Worked with documentary films for more than 20 years at the Danish Film Board, as press officer, festival representative and film consultant/commissioner. Co-founder of Balticum Film and TV Festival, Filmkontakt Nord, Documentary of the EU and EDN (European Documentary Network).
Awards: 2004 the Danish Roos Prize for his contribution to the Danish and European documentary culture. 2006 an award for promoting Portuguese documentaries. 2014 he received the EDN Award “for an outstanding contribution to the development of the European documentary culture”. 2016 The Cross of the Knight of the Order for Merits to Lithuania. 2019 a Big Stamp at the 15th edition of ZagrebDox. 2021 receipt of the highest state decoration, Order of the Three Stars, Fourth Class, for the significant contribution to the development and promotion of Latvian documentary cinema outside Latvia. In 2022 he received an honorary award at DocsBarcelona’s 25th edition having served as organizer and programmer since the start of the festival.
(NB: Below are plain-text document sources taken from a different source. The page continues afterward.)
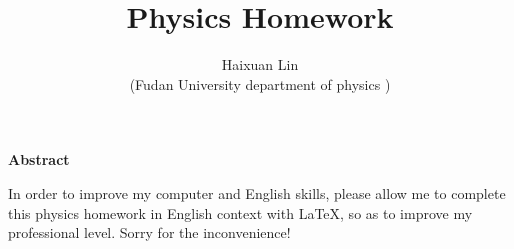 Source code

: \documentclass[12pt,a4paper]{article}%
\title{\fontsize{18pt}{27pt}\selectfont%
	{\heiti%
		Physics Homework}}%
\author{\fontsize{12pt}{18pt}\selectfont%
	{\fangsong%
		Haixuan Lin}\\%
	\fontsize{10.5pt}{15.75pt}\selectfont%
	{\fangsong%
		(Fudan University department of physics
		)}}%
\date{}%
\begin{document}
	\maketitle%
	\lhead{}%
	\chead{}%
	\rhead{}%
	\lfoot{}%
	\cfoot{\thepage}%
	\rfoot{}%
	
	
	\begin{center}%
		{\textbf{Abstract}}%
	\end{center}
	\begin{adjustwidth}{1.06cm}{1.06cm}%
		\hspace{1.5em}In order to improve my computer and English skills, please allow me to complete this physics homework in English context with \LaTeX, so as to improve my professional level. Sorry for the inconvenience!
	\end{adjustwidth}
	
	\newpage%
	
	\renewcommand{\contentsname}{Contents}
	\tableofcontents
	\newpage
\end{document}
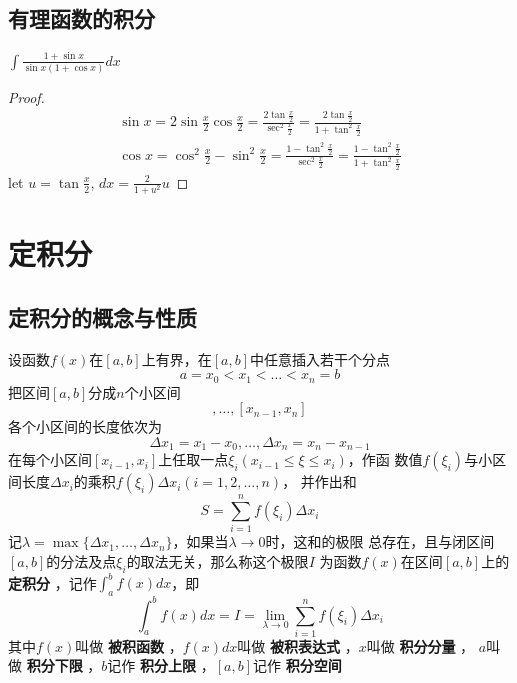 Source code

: \documentclass[11pt]{article}
\begin{document}
\subsection{有理函数的积分}
\label{sec:orgf97abaf}
\begin{proposition}[]
\(\int\frac{1+\sin x}{\sin x(1+\cos x)}dx\)
\end{proposition}

\begin{proof}
\begin{gather*}
\sin x=2\sin \frac{x}{2}\cos\frac{x}{2}=\frac{2\tan\frac{x}{2}}{\sec^2\frac{x}{2}}=
\frac{2\tan\frac{x}{2}}{1+\tan^2\frac{x}{2}}\\
\cos x=\cos^2\frac{x}{2}-\sin^2\frac{x}{2}=\frac{1-\tan^2\frac{x}{2}}{\sec^2\frac{x}{2}}=
\frac{1-\tan^2\frac{x}{2}}{1+\tan^2\frac{x}{2}}
\end{gather*}
let \(u=\tan\frac{x}{2}\), \(dx=\frac{2}{1+u^2}u\)
\end{proof}
\section{定积分}
\label{sec:org3fa34f0}
\subsection{定积分的概念与性质}
\label{sec:org2ee0123}
\begin{definition}[]
设函数\(f(x)\)在\([a,b]\)上有界，在\([a,b]\)中任意插入若干个分点
\begin{equation*}
a=x_0<x_1<\dots<x_n=b
\end{equation*}
把区间\([a,b]\)分成\(n\)个小区间
\begin{equation*}
[x_0,x_1],\dots,[x_{n-1},x_n]
\end{equation*}
各个小区间的长度依次为
\begin{equation*}
\Delta x_1=x_1-x_0,\dots,\Delta x_n=x_n-x_{n-1}
\end{equation*}
在每个小区间\([x_{i-1},x_i]\)上任取一点\(\xi_i(x_{i-1}\le\xi\le x_i)\)，作函
数值\(f(\xi_i)\)与小区间长度\(\Delta x_i\)的乘积\(f(\xi_i)\Delta x_i(i=1,2,\dots,n)\)，
并作出和
\begin{equation*}
S=\sum_{i=1}^nf(\xi_i)\Delta x_i
\end{equation*}
记\(\lambda=\max\{\Delta x_1,\dots,\Delta x_n\}\)，如果当\(\lambda\to0\)时，这和的极限
总存在，且与闭区间\([a,b]\)的分法及点\(\xi_i\)的取法无关，那么称这个极限\(I\)
为函数\(f(x)\)在区间\([a,b]\)上的 \textbf{定积分} ，记作\(\int_a^bf(x)dx\)，即
\begin{equation*}
\int_a^bf(x)dx=I=\lim_{\lambda\to0}\sum_{i=1}^nf(\xi_i)\Delta x_i
\end{equation*}
其中\(f(x)\)叫做 \textbf{被积函数} ，\(f(x)dx\)叫做 \textbf{被积表达式} ，\(x\)叫做 \textbf{积分分量} ，
\(a\)叫做 \textbf{积分下限} ，\(b\)记作 \textbf{积分上限} ，\([a,b]\)记作 \textbf{积分空间}
\end{definition}
\end{document}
From 1996 until 2005 he was the first director of EDN (European Documentary Network). From 2006 a freelance consultant and teacher in workshops like Ex Oriente, DocsBarcelona, Archidoc, Documentary Campus, Storydoc, Baltic Sea Forum, Black Sea DocStories, Caucadoc, CinéDOC Tbilisi, Docudays Kiev, Dealing With the Past Sarajevo FF as well as programme consultant for the festivals Magnificent7 in Belgrade, DOCSBarcelona, Verzio Budapest, Message2Man in St. Petersburg and DOKLeipzig. Teaches at the Zelig Documentary School in Bolzano Italy.